'Ethics save the life of biomedicine'

Professor Annelien Bredenoord and her inaugural lecture

Can ethics save biomedical sciences? This question was posed today by Annelien Bredenoord, professor of Ethics in Biomedical Innovation at UMC Utrecht and Utrecht University, in her inaugural lecture. ‘We aim for ethics that guide biomedical innovations from the inside from laboratory to society.’

In the 1960s, academic ethics were withering away, according to Annelien Bredenoord. Ethics were too abstract, too theoretical and too parochial. This all changed when medical science experienced one breakthrough after another – from prenatal diagnostics to the contraceptive pill, from mechanical ventilation technology to organ transplantation.

Bredenoord: ‘Although great optimism reigned regarding the unprecedented possibilities afforded by technology, the possible drawbacks of technology were also acknowledged.’ This led to a new discipline – bioethics – which currently has been flourishing like never before.

‘It seems as if the biomedical sciences and medicine are experiencing the same things that ethics did seventy years ago'

In recent years it has been the medical sciences which have come under strong criticism.
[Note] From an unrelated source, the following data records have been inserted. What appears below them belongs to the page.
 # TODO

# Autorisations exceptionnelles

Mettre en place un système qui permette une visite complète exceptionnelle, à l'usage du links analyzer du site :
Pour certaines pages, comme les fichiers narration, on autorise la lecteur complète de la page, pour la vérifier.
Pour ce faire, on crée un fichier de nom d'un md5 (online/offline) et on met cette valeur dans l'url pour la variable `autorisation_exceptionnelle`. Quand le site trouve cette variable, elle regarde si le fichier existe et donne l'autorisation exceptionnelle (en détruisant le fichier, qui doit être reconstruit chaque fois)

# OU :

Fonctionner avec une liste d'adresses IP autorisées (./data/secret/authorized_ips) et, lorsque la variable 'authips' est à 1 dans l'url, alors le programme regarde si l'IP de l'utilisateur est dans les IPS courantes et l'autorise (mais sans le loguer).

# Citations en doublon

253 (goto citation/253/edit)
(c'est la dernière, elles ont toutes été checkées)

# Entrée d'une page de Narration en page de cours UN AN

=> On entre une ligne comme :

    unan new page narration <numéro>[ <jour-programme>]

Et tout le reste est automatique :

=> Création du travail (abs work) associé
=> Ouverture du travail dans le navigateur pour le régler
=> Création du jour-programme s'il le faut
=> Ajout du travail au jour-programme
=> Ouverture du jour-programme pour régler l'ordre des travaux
The list of criticism goes on and on: many studies cannot be reproduced, publication bias abounds, the pressure to publish leads to quantity dispelling quality, and the questions being addressed have low priority. Another issue is the ‘valley of death’, referring to the fact that few studies ever make it out of the laboratory to contribute to new treatments.
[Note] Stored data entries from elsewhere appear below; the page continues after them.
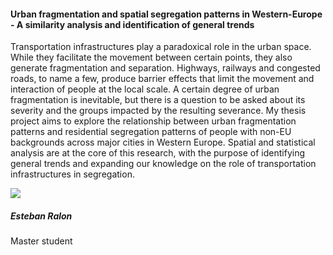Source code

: <div class="row">
  <div class="col-sm-8">
    <h4 id="esteban-ralon">Urban fragmentation and spatial segregation patterns in Western-Europe - A similarity analysis and identification of general trends</h4>
    <p>
      Transportation infrastructures play a paradoxical role in the urban space. While they facilitate the movement between certain points, they also generate fragmentation and separation. Highways, railways and congested roads, to name a few, produce barrier effects that limit the movement and interaction of people at the local scale. A certain degree of urban fragmentation is inevitable, but there is a question to be asked about its severity and the groups impacted by the resulting severance. My thesis project aims to explore the relationship between urban fragmentation patterns and residential segregation patterns of people with non-EU backgrounds across major cities in Western Europe. Spatial and statistical analysis are at the core of this research, with the purpose of identifying general trends and expanding our knowledge on the role of transportation infrastructures in segregation.
    </p>
  </div>

  <div class="col-sm-4">
    <div class="card contact-card">
      <div class="row g-0">
        <div class="col-sm-3">
          <!-- <a href="https://www.tudelft.nl/en/"> -->
            <img src="{{ 'master-projects/avatars/esteban.jpg' | relative_url }}" class="contact-avatar">
          <!-- </a> -->
        </div>
        <div class="col-sm-9 gx-sm-3">
          <div class="card-body">
            <h5 class="card-title">Esteban Ralon</h5>
            <p class="card-text">
              Master student<br>
              <!-- <a href="mailto:mail@tudelft.nl">some.address@student.tudelft.nl</a> -->
            </p>
          </div>
        </div>
      </div>
    </div>
  </div>

</div>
‘It seems as if the biomedical sciences and medicine are experiencing the same things that ethics did seventy years ago: it is too parochial, it is not focused on the major issues, and patients and the outside world are not consulted enough about the research agenda’, says Bredenoord. ‘I think that medical ethics – which thanks its existence in part to medical innovation – can now return the favour by helping medical sciences to recuperate.’

Co-production

The solution lies in part in what Bredenoord refers to as ethical parallel research. This entails that the medical ethicist is involved in the very first stages in the process of medical or biomedical research. The ethicist works together with the researcher in the lab, the data scientist at the computer, with patients and test subjects, and with the physician who wants to begin a clinical trial.
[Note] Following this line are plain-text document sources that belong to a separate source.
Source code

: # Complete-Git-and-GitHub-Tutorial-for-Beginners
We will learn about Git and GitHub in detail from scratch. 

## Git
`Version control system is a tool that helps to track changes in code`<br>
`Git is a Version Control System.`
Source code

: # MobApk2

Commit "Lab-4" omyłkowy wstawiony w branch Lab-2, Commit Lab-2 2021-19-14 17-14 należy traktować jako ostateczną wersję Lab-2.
‘In any case we can provide the first aid which currently is so sorely needed’

‘We need to aim for co-production, where science, biomedical technology, ethics and society shape one another. This is the counterpart of the classical view, where science and ethics and society are all strictly separate worlds, with separate distinct roles. The question shouldn't be: “Are you for or against a certain type of new medical biotechnology, such as genetically changing embryos?” A better question would be: “How can new biomedical technology be given an ethically responsible form?” Co-production is the only way that we can address questions that relate to the desires and needs of parties such as patients. And in society today, this is the only solution for what we refer to as the Major Issues we are struggling with. An ethicist can assist in this process.’

Public lectures

In addition – Bredenoord explains – an ethicist conducting ethical parallel research will be able to unearth any implicit value judgments in the study or study design at an early stage, while an ethicist also ensures a natural connection between academia and the outside world, for instance by giving public lectures or using social media. Can ethics indeed thus rescue the biomedical and medical sciences? ‘In any case we can provide the first aid which currently is so sorely needed’, says Bredenoord.